Importantly, these speed and cost advantages do not come at the expense of accuracy. In the RULER 128K benchmark test, SubQ achieved 95% accuracy, while Opus 4.6 was at 94.8%.

In SWE-Bench Verified (code engineering), SubQ scored 81.8, surpassing Opus 4.6’s 80.8. In MRCR v2 (long context retrieval), SubQ scored 65.9%, although lower than Opus 4.6’s 78%, it far exceeded GPT 5.4 (39%) and Gemini 3.1 Pro (23%).

These numbers are alarming— a seed-stage company, using less than 5% of Opus’s cost, is matching or exceeding the flagship models of Anthropic and OpenAI in several core benchmark tests.

With a single prompt, SubQ can handle 12 million tokens of extensive information, whether it’s an entire codebase, months of PR records, or the state of a long-running AI agent, all at a cost of just one-fifth of the original.

If all this proves true, it would represent the most significant architectural breakthrough since the advent of Transformers.

A 13-Person Startup Aiming to Disrupt Transformers

Founded in 2024, Subquadratic raised $29 million in seed funding, with a valuation of $500 million.

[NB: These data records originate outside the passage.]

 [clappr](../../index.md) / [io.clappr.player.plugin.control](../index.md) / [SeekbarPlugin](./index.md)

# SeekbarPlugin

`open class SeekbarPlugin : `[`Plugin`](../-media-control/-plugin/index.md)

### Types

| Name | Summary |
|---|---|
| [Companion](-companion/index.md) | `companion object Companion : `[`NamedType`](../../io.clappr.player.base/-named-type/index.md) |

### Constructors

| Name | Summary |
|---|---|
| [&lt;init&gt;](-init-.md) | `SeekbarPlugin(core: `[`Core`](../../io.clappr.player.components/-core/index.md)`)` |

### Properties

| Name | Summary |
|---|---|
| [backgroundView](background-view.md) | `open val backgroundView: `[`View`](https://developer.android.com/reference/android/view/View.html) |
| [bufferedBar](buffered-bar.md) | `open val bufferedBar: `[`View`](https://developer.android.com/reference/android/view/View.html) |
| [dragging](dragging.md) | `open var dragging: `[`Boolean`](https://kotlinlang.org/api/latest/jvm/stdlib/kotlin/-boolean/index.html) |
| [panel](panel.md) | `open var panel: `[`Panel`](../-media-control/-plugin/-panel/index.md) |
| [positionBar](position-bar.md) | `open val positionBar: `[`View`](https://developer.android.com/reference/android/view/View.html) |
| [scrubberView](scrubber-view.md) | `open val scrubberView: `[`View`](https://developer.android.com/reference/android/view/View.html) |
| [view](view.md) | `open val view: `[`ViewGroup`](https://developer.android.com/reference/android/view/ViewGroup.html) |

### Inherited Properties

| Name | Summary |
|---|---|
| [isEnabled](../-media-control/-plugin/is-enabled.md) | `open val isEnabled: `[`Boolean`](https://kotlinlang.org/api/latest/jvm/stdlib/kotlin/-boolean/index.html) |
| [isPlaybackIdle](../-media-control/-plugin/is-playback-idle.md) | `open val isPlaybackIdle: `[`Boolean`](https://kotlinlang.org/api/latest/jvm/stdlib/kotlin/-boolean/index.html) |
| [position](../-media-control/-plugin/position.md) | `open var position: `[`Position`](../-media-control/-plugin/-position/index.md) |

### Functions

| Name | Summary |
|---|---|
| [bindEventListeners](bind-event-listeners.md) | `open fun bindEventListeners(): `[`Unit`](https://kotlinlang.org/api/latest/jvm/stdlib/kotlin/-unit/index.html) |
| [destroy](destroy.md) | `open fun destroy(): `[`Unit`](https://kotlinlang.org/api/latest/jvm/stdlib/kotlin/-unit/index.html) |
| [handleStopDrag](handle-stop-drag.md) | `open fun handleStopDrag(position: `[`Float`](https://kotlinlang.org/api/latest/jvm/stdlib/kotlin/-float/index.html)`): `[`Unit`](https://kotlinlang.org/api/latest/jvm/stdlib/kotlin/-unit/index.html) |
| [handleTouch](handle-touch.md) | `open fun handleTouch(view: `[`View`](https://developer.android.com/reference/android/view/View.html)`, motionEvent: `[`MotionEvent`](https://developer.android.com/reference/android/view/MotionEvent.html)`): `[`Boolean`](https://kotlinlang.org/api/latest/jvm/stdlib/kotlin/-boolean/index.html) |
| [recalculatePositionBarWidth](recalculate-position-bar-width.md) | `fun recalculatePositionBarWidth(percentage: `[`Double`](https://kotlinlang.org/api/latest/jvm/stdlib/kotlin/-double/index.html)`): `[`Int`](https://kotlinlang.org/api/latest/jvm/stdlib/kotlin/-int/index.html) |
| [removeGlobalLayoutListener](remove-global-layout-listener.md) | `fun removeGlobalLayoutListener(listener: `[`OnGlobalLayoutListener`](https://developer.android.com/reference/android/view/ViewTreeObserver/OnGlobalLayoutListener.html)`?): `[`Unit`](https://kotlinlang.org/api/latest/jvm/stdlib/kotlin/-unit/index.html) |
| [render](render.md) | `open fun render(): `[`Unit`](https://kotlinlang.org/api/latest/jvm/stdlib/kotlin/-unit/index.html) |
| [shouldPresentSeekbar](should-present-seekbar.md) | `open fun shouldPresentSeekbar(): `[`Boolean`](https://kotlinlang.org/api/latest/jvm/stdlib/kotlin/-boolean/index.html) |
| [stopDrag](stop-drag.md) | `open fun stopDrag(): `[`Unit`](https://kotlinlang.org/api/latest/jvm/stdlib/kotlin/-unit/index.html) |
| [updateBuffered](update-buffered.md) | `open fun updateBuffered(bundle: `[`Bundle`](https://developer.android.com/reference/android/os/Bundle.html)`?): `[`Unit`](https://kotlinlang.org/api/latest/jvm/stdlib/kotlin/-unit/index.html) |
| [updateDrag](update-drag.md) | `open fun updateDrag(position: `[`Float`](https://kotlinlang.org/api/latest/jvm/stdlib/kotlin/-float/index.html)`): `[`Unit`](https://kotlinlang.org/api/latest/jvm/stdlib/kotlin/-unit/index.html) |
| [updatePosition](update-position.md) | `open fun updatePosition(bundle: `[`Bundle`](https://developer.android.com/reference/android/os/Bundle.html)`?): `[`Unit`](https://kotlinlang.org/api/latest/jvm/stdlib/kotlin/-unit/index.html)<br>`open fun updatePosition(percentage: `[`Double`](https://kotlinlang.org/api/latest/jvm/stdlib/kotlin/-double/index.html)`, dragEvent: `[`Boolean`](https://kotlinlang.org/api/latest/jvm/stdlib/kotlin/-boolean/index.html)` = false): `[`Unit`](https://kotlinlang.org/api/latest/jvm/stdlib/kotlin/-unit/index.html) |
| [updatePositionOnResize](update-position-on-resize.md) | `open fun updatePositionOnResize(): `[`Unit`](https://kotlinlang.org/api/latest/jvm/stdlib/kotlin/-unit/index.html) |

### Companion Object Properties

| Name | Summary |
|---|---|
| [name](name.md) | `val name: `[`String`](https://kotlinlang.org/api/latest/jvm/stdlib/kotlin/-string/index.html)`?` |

It has two co-founders: CEO Justin Dangel and CTO Alexander Whedon.

The research team consists of 11 PhDs from Meta, Google, Oxford, Cambridge, and Adobe. Notably, the company was previously named Aldea, focusing on speech models before pivoting to attention architecture research.

Their product line includes:

SubQ API: Full context interface for 12M tokens
SubQ Code: Command-line coding agent, capable of processing an entire codebase at once
SubQ Search: Deep research tool, initially free

Community Reactions: Terminator or AI Version of Theranos?

Within hours of SubQ’s release, the AI community split into two camps. AI expert Dan McAteer summed up the sentiment: SubQ is either the biggest breakthrough since Transformers or the AI equivalent of Theranos.

Supporters are numerous, with some claiming this is one of the most insane AI releases of 2026. Subquadratic may have found a significant breakthrough in architecture.

However, skeptics are equally vocal, with some labeling it a “scam company,” especially after reviewing the founders’ LinkedIn profiles.

Former OpenAI researcher Will Depue pointed out that “SubQ is almost certainly based on Kimi or DeepSeek’s sparse attention fine-tuning.”

The AI community has seen too many stories of “peak at release”; the gap between presentation slides and real-world deployment is vast. However, because the stakes are high, the industry cannot afford to ignore this.

The true answer may only be revealed once technical reports are published and independent benchmarks are replicated.